Improved loss evaluation models for sCO2 centrifugal compressors based on qualitative and quantitative analysis

The supercritical CO2 (sCO2) Brayton cycle has garnered considerable attention for its compact equipment, low compression-power, and high efficiency. The centrifugal compressor serves as the cycle's pivotal component. However, conventional one-dimensional (1D) loss models previously developed for air compressors could not be suitable for sCO2 compressors. In this paper, a loss quantification strategy based on the entropy-generation is presented to optimize empirical coefficients of 1D loss models. Firstly, flow losses in both air and sCO2 compressors are predicted using empirical loss models. Secondly, the distribution of entropy-generation rate in various regions of both air and sCO2 compressors is quantified by three-dimensional (3D) numerical simulations with validated by experimental data.
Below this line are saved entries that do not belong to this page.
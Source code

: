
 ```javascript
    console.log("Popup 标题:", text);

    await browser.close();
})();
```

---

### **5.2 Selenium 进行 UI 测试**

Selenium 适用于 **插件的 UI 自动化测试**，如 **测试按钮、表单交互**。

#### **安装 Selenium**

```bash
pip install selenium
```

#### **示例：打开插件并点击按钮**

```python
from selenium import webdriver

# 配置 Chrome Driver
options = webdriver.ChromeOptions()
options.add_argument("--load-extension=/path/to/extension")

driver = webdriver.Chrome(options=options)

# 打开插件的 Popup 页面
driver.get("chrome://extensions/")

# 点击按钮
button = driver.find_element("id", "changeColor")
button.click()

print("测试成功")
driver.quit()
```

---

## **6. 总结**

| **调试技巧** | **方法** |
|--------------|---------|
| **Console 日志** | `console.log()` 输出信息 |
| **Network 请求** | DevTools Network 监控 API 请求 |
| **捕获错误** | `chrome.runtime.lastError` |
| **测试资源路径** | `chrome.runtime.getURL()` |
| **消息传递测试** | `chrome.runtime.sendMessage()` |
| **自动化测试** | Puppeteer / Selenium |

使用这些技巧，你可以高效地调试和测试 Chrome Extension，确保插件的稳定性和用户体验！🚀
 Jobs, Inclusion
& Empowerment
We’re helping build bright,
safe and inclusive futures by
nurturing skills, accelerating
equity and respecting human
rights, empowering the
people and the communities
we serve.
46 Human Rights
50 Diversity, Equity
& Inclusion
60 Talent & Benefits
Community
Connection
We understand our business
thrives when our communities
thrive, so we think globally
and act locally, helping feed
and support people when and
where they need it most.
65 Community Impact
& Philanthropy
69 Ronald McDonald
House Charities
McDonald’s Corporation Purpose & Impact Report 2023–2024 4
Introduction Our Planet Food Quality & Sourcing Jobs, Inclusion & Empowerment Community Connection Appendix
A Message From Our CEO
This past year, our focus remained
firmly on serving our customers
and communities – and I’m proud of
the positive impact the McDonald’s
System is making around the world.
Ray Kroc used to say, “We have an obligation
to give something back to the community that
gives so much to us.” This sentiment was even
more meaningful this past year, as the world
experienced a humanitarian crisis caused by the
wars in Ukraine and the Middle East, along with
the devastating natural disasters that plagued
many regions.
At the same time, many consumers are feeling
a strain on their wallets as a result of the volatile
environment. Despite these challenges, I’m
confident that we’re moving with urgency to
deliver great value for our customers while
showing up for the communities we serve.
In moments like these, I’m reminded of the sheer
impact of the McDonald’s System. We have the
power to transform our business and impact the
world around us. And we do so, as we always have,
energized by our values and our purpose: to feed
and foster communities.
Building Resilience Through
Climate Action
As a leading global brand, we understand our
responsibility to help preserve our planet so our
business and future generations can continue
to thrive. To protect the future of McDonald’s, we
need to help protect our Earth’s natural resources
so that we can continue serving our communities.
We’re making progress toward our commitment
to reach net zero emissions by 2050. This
Thirdly, air compressors' empirical coefficients are correlated with the distribution of entropy-generation rate. Finally, modified coefficients for sCO2 compressors are proposed using the entropy-generation rate distribution and the presented correlation. Results show that for the air compressor, relative errors between 1D and 3D loss-weight coefficients remained within 5 % for most loss mechanisms, while for the sCO2 compressor, the incidence loss coefficient deviates by up to −22 % caused by overestimating losses when using empirical coefficients. After modifying coefficients of loss models for sCO2 compressors, the prediction error of total-pressure-ratio decreased from about 1.8 % to 0.6 %. Presented coefficients and strategy are suitable for sCO2 compressors to improve prediction accuracy and extend operating range of empirical loss models.